Document images with source code
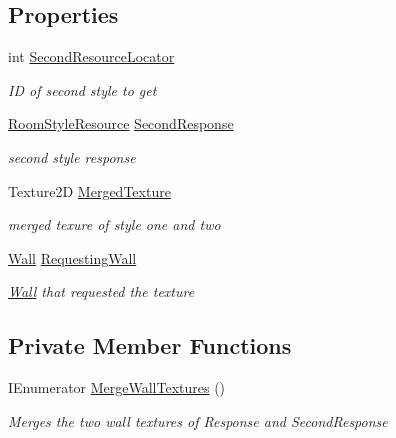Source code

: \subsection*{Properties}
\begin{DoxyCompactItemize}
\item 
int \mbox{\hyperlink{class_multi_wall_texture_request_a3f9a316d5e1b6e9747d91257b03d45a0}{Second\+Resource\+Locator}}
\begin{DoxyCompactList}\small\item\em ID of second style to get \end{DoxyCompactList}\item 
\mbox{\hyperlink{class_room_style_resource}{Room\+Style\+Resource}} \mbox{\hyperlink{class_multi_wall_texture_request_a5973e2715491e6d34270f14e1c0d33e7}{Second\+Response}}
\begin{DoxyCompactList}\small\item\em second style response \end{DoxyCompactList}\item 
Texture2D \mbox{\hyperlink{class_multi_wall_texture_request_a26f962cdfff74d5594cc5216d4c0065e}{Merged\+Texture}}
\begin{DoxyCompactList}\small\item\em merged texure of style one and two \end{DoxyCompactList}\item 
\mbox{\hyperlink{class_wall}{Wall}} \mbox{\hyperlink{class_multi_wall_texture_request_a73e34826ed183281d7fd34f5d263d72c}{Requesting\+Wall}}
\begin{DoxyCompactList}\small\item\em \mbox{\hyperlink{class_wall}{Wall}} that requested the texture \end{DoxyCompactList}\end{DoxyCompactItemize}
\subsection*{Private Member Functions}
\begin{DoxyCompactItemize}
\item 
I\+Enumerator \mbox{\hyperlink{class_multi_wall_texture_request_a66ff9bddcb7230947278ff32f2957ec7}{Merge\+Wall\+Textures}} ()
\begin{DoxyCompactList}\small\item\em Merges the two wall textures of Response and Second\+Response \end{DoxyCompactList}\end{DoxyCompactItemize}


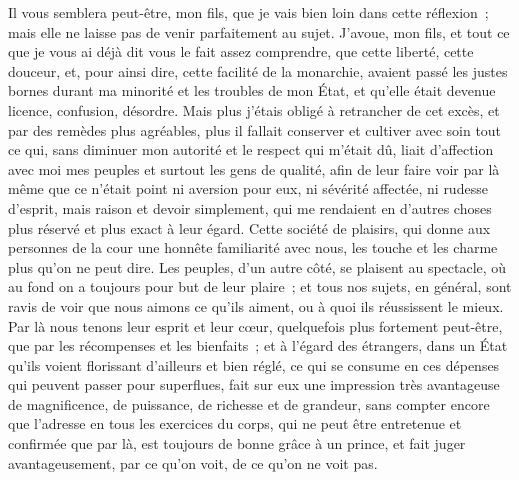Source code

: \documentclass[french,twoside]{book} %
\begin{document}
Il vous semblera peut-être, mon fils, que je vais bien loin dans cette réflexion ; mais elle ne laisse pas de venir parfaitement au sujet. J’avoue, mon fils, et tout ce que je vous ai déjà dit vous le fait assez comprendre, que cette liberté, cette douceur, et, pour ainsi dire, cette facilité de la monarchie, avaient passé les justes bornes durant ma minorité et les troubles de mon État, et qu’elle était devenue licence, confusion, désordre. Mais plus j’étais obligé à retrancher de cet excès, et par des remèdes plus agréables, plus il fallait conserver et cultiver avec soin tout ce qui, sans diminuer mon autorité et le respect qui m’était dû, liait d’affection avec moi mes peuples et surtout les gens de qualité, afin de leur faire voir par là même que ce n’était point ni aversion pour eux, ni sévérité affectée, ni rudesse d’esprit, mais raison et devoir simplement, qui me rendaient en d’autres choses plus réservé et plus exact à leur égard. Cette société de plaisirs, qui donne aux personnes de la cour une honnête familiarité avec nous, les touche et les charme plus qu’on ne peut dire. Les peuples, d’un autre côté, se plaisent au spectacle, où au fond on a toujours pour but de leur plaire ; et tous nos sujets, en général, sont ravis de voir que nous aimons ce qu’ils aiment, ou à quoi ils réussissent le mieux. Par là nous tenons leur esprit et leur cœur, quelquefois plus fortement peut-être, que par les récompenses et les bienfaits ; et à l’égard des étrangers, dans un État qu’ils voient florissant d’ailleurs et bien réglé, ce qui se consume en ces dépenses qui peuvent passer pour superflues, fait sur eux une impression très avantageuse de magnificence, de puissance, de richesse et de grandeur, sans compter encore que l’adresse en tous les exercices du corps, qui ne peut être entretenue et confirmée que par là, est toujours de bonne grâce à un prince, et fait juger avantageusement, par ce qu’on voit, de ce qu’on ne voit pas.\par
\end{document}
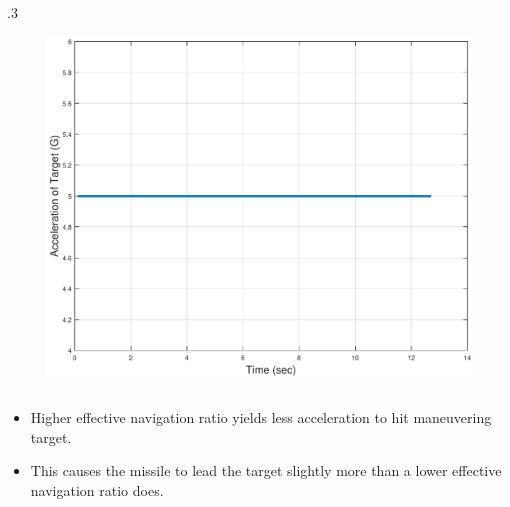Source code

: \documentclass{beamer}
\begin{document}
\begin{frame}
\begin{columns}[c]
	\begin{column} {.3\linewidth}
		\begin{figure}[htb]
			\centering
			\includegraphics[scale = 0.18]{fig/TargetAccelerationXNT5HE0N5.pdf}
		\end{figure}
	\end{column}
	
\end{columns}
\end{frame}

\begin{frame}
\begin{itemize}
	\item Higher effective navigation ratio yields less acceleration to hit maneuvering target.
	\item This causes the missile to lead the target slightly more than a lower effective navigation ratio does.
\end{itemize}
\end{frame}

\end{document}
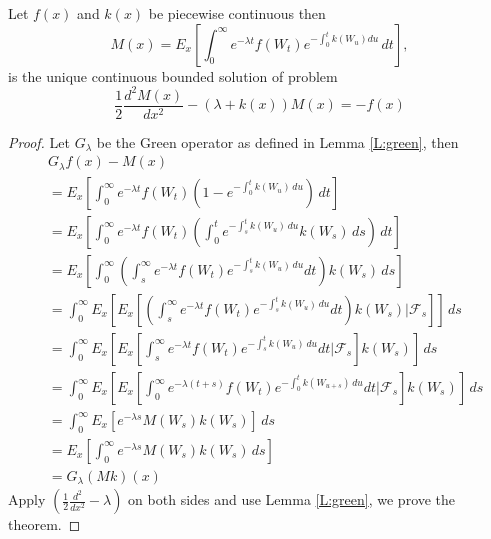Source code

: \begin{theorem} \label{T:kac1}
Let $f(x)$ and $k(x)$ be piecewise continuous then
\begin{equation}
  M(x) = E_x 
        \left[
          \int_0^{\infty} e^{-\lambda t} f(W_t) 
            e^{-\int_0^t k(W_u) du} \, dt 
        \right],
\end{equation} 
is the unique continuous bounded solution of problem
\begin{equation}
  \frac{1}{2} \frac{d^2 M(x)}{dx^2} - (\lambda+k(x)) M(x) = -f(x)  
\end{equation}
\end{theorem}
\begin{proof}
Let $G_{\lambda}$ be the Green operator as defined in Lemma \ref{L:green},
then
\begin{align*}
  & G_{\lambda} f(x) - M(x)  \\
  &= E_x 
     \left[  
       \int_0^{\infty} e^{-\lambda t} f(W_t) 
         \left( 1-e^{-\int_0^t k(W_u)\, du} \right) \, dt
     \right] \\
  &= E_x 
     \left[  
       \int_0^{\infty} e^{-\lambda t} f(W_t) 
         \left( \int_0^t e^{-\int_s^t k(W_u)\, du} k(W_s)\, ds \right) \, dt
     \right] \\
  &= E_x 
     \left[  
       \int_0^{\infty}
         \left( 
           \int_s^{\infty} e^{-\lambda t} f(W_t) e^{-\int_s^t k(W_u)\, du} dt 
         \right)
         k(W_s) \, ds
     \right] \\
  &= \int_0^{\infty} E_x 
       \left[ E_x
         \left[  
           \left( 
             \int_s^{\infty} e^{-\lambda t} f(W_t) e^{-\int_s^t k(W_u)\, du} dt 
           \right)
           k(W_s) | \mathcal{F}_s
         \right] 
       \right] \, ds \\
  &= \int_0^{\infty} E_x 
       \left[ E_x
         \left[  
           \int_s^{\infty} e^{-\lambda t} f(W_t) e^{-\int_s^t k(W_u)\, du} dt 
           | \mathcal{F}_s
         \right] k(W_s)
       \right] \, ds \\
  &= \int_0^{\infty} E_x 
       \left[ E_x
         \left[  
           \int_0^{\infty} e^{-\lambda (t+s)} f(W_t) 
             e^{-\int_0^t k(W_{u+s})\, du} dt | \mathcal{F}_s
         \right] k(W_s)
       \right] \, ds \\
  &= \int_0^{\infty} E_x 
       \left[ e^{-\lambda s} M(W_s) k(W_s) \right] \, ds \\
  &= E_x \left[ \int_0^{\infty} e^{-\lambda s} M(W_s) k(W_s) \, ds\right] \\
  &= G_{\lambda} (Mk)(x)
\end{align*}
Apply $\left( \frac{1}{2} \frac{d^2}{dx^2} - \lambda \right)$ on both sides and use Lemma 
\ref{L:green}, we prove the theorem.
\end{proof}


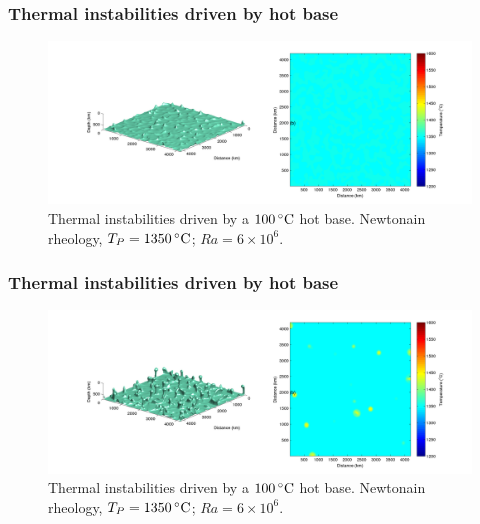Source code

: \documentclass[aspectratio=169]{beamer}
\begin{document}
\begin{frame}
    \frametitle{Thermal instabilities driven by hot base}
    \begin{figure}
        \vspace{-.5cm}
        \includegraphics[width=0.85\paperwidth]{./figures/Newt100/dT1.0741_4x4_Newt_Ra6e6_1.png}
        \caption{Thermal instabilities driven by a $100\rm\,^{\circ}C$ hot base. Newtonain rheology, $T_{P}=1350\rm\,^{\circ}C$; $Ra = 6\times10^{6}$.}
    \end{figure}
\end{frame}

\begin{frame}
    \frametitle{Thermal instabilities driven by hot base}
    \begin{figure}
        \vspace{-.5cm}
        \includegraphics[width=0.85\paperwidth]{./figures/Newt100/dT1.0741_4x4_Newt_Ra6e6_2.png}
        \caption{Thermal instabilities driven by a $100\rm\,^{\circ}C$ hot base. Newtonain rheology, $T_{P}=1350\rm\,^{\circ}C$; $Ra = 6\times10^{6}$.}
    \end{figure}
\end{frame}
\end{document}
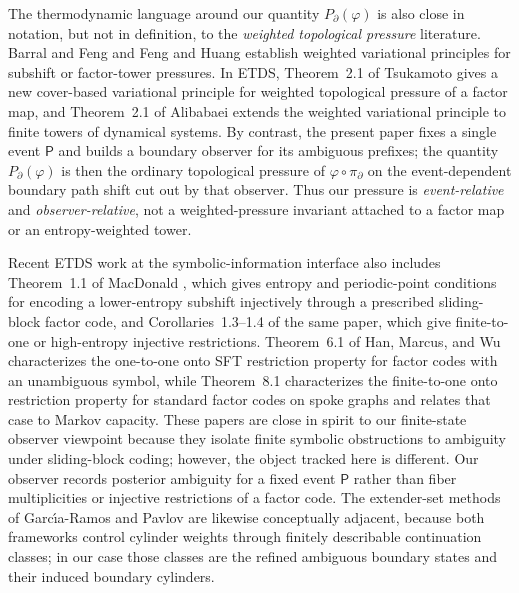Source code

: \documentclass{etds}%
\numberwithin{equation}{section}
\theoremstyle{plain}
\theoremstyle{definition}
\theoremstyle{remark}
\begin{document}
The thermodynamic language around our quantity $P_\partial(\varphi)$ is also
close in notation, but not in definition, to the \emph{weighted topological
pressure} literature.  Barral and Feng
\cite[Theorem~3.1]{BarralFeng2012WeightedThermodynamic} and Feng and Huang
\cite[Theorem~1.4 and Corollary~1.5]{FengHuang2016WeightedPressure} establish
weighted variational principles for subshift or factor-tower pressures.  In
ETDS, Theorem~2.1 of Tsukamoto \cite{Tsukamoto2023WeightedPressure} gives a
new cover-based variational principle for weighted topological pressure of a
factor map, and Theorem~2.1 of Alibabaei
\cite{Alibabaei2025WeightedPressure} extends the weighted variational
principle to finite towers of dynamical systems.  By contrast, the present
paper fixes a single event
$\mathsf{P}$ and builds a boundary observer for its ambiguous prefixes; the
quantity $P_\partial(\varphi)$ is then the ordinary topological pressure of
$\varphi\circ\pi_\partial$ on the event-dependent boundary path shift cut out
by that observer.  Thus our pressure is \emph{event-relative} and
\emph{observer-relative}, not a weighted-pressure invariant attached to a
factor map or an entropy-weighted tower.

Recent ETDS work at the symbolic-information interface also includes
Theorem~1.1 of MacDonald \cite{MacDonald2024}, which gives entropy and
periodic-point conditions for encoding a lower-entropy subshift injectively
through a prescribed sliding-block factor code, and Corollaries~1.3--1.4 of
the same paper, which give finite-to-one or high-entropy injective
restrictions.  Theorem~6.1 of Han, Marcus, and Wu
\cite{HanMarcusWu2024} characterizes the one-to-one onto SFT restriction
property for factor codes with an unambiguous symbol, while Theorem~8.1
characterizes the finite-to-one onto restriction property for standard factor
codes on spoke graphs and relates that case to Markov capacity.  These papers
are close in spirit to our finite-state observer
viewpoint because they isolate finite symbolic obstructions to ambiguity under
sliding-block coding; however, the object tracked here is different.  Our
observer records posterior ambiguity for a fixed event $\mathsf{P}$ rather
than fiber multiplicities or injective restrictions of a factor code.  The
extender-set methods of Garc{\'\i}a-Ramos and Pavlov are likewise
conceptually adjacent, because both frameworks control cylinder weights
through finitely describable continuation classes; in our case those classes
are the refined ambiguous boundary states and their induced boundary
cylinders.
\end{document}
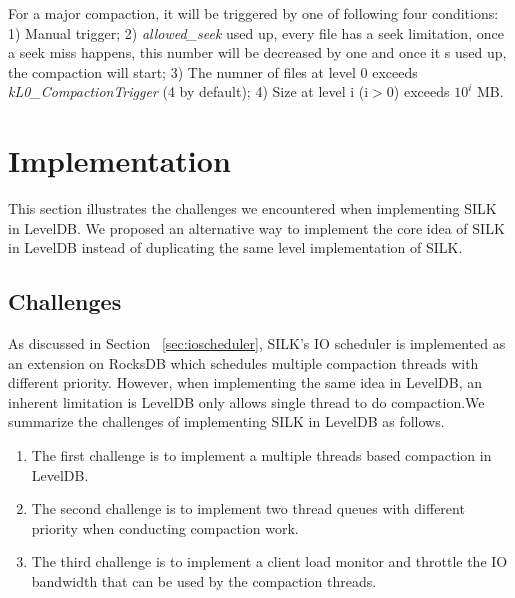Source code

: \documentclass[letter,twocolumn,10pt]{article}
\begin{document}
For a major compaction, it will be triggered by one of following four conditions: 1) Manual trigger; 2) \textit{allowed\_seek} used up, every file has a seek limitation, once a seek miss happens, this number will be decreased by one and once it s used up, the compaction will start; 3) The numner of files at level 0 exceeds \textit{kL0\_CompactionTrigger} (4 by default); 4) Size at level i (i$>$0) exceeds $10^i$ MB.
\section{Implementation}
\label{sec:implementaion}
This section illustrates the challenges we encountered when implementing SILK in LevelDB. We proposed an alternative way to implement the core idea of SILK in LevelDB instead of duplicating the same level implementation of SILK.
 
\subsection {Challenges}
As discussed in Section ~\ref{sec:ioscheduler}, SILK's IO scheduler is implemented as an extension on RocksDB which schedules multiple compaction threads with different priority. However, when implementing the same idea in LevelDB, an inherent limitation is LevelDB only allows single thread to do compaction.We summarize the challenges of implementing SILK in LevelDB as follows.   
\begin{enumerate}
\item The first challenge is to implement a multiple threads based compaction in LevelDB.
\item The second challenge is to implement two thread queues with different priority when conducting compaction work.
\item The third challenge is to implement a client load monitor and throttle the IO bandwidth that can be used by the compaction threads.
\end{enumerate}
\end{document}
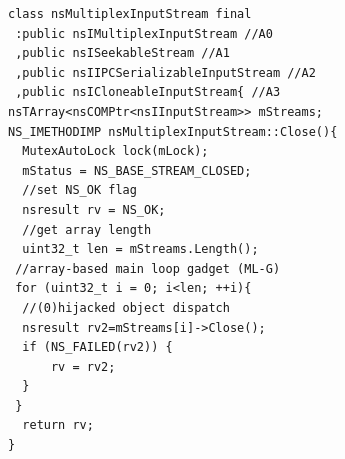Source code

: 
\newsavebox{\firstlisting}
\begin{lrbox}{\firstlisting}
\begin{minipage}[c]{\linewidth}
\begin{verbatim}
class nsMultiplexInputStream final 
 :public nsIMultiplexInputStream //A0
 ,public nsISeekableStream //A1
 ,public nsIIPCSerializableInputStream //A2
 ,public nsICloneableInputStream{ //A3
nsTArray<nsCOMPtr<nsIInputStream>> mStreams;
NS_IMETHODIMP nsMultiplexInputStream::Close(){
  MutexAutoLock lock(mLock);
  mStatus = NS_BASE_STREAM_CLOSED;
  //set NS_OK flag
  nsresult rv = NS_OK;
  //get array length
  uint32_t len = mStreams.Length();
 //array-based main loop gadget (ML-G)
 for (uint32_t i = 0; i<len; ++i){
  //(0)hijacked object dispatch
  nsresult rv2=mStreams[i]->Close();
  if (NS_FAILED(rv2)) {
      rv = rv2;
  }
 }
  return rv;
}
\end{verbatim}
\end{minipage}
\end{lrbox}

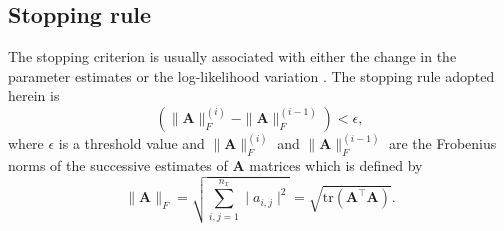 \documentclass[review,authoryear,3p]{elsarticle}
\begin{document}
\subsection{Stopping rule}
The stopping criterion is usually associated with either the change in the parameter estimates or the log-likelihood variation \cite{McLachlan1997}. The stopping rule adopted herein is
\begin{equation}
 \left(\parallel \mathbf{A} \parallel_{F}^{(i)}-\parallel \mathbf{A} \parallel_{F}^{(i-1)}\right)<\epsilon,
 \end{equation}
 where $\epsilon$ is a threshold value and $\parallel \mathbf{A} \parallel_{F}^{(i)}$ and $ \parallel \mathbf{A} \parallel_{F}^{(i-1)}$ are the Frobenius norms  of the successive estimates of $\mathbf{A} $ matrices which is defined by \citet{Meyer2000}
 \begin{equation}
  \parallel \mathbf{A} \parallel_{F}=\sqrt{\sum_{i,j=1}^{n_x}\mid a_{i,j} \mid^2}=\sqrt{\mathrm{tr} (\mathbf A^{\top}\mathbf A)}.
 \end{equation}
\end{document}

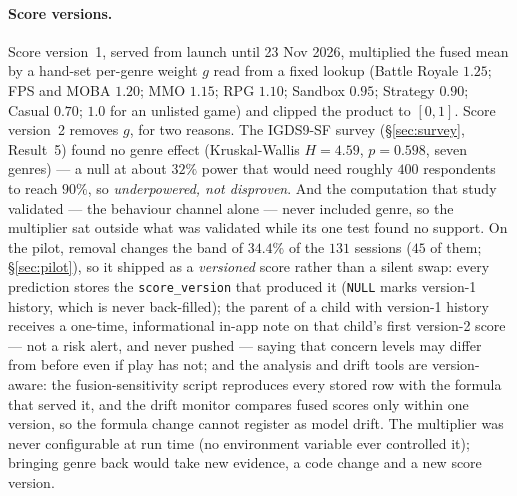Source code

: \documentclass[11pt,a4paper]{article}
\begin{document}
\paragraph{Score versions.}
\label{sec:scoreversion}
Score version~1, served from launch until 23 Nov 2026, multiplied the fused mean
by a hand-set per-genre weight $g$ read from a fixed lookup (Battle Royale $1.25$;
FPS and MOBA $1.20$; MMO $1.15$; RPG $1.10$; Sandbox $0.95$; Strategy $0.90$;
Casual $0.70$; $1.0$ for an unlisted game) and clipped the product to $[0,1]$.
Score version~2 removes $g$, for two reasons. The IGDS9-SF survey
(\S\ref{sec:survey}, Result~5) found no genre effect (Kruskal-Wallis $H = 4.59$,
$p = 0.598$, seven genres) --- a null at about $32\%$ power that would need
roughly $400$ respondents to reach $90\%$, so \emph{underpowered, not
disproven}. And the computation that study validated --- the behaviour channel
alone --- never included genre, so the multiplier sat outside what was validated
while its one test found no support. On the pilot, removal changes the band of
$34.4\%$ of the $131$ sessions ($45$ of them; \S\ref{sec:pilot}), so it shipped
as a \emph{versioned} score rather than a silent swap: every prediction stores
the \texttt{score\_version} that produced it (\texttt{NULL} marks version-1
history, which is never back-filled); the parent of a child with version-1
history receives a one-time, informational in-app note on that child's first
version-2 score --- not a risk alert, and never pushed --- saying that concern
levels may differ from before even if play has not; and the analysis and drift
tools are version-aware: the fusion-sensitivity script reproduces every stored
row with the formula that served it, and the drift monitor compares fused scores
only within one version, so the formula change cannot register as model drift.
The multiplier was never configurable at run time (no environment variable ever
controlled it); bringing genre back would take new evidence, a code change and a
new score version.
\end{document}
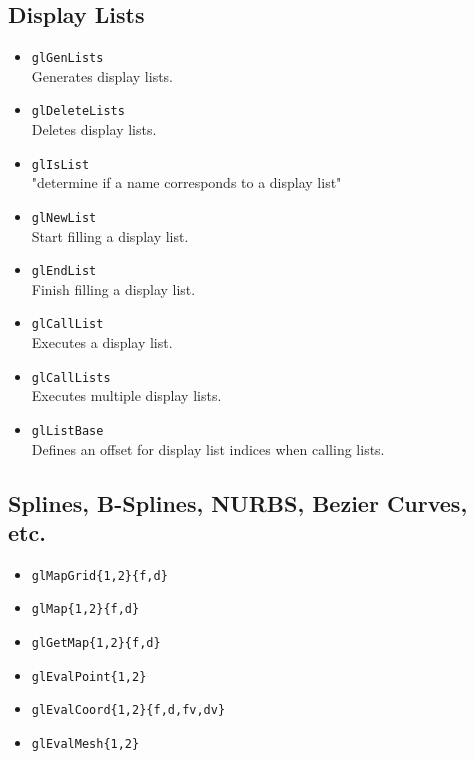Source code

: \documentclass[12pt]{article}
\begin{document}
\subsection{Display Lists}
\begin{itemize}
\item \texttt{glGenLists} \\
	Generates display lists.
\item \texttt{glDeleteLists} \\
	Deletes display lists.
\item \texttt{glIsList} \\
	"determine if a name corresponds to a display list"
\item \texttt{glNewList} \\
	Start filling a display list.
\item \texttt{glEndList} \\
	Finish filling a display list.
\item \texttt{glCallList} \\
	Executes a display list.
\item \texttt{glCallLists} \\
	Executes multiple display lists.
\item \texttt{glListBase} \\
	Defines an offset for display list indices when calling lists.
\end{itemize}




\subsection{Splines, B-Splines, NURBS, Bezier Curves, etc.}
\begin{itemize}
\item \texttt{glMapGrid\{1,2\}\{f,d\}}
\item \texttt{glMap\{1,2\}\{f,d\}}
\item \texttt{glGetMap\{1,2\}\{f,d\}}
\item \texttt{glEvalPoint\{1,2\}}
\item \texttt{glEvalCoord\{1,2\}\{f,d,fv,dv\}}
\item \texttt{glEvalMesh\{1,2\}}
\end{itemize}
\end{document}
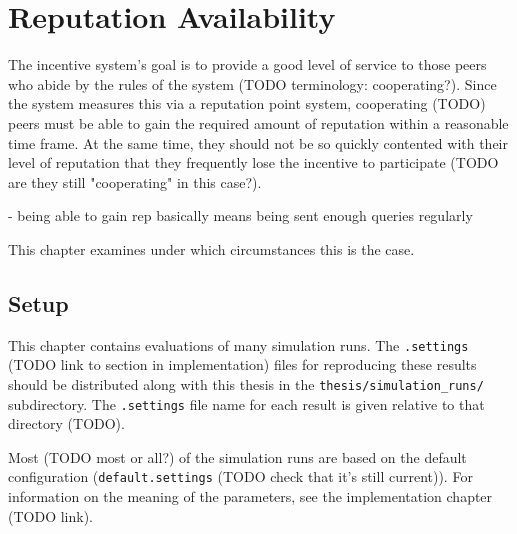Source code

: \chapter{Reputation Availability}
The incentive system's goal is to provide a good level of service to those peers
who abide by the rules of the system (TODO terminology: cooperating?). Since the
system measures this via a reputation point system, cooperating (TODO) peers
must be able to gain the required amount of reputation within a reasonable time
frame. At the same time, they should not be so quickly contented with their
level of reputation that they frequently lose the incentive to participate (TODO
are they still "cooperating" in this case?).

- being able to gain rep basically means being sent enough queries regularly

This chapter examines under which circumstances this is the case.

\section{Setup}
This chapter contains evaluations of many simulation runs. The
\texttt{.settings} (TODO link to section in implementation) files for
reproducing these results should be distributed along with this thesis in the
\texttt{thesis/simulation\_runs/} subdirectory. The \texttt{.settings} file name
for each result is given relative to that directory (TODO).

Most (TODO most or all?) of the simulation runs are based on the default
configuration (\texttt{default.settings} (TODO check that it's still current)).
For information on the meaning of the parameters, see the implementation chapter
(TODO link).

**WHAT YOU SHOULD DO:**
Your answer must be a copy of every line in the data above that holds the string "chapter".

**SOLUTION BELOW:**
: \chapter{Reputation Availability}
This chapter examines under which circumstances this is the case.
This chapter contains evaluations of many simulation runs. The
For information on the meaning of the parameters, see the implementation chapter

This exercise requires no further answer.